• [DESCRIPTION OF THE TASK]: How many lines below include the string "will"? State the number alone.

=== Begin Enclosure ===

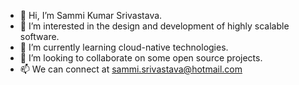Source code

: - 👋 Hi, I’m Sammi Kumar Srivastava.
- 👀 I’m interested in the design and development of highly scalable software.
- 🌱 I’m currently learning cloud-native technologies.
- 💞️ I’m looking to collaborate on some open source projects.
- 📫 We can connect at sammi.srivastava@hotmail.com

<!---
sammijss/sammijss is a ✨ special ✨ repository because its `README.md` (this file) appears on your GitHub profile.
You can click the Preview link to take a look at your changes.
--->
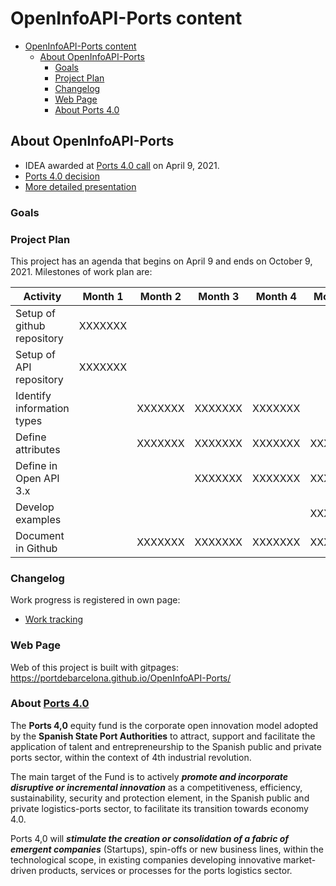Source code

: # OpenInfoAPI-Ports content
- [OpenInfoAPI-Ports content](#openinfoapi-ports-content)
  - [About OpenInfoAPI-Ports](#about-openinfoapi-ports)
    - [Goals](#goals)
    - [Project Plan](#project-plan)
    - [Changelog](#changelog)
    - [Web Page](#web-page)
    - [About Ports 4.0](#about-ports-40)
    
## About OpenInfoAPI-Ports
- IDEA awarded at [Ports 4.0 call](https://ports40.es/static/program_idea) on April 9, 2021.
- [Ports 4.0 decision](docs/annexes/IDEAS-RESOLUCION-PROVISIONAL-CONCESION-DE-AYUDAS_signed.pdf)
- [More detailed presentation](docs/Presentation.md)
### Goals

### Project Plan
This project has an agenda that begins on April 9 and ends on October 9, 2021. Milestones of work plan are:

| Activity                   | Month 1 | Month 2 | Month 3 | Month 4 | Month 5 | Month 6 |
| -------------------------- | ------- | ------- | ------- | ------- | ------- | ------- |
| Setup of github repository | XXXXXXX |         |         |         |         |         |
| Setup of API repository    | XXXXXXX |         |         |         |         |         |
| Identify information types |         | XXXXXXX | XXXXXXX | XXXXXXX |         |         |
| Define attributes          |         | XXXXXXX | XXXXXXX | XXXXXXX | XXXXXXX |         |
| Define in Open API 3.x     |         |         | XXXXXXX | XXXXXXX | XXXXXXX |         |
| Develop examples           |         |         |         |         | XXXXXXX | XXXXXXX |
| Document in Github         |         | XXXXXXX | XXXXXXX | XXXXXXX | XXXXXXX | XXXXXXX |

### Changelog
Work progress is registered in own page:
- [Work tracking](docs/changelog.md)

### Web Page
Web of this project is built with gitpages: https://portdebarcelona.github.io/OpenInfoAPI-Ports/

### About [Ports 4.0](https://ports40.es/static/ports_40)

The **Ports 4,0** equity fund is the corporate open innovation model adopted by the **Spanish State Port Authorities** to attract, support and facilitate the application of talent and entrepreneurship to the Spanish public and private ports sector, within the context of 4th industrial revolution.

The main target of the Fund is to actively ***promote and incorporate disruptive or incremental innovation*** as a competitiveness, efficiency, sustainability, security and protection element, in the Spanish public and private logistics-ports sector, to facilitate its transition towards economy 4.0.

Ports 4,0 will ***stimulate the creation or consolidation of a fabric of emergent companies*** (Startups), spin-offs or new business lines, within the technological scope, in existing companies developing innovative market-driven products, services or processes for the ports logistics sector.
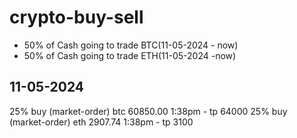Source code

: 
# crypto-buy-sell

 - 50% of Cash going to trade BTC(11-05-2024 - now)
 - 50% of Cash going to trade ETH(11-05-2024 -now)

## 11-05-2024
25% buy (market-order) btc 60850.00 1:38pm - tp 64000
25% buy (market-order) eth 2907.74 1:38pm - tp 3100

=== End Enclosure ===
=== Begin Enclosure ===

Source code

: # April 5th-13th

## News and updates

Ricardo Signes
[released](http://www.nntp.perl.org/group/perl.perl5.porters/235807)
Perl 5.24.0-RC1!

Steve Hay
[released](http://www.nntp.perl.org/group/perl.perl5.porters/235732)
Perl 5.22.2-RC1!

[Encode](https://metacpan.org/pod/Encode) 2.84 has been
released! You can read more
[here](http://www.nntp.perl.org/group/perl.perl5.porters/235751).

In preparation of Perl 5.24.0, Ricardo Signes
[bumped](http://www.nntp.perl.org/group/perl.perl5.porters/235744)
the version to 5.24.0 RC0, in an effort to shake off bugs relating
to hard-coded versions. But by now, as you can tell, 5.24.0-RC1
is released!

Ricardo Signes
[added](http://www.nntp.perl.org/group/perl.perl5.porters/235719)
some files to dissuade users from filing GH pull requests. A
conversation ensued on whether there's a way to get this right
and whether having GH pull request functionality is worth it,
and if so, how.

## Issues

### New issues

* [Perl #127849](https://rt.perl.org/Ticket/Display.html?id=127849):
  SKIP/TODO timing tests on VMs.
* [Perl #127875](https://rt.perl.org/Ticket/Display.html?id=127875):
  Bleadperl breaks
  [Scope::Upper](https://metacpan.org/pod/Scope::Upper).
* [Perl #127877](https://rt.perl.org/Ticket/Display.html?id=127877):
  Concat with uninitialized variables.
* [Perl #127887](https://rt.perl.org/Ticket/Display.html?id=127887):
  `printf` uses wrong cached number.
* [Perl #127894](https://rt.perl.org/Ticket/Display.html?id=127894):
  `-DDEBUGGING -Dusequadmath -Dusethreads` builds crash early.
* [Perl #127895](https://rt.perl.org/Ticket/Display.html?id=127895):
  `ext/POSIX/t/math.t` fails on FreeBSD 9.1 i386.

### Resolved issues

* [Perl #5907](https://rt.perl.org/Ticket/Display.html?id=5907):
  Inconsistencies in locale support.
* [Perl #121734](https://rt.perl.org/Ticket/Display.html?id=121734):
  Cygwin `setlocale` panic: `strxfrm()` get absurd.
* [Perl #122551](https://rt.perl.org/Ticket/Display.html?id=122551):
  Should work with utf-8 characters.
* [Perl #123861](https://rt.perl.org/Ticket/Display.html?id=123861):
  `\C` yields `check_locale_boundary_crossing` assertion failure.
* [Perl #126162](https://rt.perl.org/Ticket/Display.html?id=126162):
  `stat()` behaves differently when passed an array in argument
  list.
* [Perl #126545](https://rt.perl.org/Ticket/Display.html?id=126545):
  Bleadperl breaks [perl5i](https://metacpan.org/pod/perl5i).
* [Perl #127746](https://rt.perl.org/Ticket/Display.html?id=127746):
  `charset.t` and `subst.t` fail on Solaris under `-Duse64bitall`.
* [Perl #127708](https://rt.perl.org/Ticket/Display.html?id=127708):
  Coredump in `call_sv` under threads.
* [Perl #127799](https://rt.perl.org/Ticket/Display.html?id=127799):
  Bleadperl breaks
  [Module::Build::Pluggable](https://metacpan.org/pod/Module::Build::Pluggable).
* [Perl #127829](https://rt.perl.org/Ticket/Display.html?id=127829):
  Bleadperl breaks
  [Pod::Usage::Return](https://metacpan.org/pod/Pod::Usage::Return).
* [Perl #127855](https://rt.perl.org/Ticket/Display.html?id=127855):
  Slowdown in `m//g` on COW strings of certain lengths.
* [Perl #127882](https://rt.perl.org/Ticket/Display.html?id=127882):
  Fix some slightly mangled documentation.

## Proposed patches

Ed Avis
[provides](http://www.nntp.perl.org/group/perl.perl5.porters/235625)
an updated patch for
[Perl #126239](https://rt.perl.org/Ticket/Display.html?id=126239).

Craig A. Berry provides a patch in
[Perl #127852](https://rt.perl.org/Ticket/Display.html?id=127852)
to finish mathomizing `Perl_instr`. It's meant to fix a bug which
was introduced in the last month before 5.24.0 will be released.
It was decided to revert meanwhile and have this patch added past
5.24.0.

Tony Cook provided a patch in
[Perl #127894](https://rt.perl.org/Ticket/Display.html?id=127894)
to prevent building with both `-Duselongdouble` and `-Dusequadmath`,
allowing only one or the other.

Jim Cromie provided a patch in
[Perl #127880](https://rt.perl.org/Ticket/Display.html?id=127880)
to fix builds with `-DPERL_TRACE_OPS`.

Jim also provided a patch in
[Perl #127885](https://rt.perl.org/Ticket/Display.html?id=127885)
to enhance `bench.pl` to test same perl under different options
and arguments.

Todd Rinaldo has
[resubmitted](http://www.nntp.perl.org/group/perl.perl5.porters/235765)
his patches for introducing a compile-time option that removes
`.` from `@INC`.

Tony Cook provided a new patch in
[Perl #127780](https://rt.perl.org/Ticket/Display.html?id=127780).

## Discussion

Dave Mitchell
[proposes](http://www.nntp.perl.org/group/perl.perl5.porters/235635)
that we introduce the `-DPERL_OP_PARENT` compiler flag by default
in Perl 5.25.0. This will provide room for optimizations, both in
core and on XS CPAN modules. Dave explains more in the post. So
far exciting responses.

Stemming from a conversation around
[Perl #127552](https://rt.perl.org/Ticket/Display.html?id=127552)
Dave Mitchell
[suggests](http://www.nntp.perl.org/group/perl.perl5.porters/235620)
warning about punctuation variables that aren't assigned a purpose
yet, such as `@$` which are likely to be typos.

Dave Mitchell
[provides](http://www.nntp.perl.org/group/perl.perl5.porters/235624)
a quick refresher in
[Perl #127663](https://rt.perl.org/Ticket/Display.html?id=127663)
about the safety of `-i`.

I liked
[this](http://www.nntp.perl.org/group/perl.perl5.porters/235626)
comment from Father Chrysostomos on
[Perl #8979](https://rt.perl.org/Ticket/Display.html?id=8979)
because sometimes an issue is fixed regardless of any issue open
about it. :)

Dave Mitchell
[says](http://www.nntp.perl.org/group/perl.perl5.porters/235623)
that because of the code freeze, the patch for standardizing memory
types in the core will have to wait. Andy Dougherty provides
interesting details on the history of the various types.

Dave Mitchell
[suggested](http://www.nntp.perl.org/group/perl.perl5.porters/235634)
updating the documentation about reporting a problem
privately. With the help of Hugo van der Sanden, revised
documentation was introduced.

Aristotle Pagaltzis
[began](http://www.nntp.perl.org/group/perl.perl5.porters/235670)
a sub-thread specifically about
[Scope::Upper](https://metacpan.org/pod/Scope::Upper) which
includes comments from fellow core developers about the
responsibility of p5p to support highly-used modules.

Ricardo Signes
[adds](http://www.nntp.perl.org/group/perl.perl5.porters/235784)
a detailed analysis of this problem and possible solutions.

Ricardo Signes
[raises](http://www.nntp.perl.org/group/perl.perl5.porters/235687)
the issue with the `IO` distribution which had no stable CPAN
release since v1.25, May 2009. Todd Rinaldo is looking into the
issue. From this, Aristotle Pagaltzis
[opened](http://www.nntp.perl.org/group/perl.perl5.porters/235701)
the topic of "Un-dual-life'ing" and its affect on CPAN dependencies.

=== End Enclosure ===

• [TASK ANSWER]: 4